Risk changes in the cloud

Article worth reading in ISACA. ISACA engages in the development, adoption and use of globally accepted, industry-leading knowledge and practices for information systems.

It is 2014. The cloud is here.
Companies are no longer tolerant of security-and-compliance teams telling them they cannot go to the cloud. The benefits of cloud technologies are too many to ignore in a business strategy: commodity pricing, flexible scaling, low staff needs, and (for SAAS) a rent-to-own model.
Risk teams must learn how to adapt to the cloud environment, which means changing how they measure and respond to risk in cloud situations. Risk leaders who refuse to make this change are likely to find themselves irrelevant in their organization, suffering not only career immobility but also standing on the sidelines as they watch their company take on increasing risk with little or no care for mitigation.

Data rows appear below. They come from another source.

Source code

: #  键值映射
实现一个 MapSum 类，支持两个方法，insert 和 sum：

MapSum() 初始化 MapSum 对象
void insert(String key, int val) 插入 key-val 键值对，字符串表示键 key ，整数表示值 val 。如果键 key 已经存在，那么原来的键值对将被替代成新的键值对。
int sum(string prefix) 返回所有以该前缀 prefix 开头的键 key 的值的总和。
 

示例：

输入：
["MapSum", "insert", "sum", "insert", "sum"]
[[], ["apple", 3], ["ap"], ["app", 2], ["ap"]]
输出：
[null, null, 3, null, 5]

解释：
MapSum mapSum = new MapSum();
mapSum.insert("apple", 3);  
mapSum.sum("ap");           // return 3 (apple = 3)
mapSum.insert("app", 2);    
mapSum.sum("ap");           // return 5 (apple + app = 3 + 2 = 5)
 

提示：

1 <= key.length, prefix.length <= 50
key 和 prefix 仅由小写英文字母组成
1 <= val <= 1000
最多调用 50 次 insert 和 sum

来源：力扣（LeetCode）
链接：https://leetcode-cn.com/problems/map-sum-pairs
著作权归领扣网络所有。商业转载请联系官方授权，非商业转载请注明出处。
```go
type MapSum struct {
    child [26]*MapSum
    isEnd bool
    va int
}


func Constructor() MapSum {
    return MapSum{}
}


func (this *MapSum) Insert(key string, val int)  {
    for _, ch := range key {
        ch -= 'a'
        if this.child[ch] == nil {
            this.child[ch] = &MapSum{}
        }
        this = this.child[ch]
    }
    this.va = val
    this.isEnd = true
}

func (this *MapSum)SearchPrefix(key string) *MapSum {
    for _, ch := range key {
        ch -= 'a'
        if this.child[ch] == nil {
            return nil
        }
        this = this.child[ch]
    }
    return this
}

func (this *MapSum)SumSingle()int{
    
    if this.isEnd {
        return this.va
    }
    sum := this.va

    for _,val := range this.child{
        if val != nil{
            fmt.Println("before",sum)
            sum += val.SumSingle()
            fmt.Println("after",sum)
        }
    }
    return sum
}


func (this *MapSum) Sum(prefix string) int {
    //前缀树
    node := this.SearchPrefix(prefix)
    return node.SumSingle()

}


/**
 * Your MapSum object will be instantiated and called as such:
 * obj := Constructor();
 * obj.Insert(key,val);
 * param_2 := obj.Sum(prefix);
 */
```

Risk leaders should follow four steps to help their companies adopt cloud technologies while minimizing overall risk:
  1. Adopting and adapting application-security-assessment tools. Questionnaires for cloud services need to go beyond the standard set of questions and dig into important questions like framework compliance, monitoring/reporting, and even secure-development practices. By devising (or revising) questionnaires that help uncover where risk will be transferred successfully, where the client will need to mitigate risk, and where risk will be accepted, teams enable their companies to benefit from cloud efficiencies while retaining relevance in the conversation.
  2. Recognizing that going to the cloud has benefits. Yes, it involves some transfer of risk, for instance, physical access control and disaster recovery. And other data center controls traditionally owned by the company get transferred to the cloud provider. But these risk transfers should not be made blindly. Cloud customers should have their providers document how they manage these risks and attest to or provide appropriate proof of compliance. In the end, the transfer of these risks can often be financially advantageous.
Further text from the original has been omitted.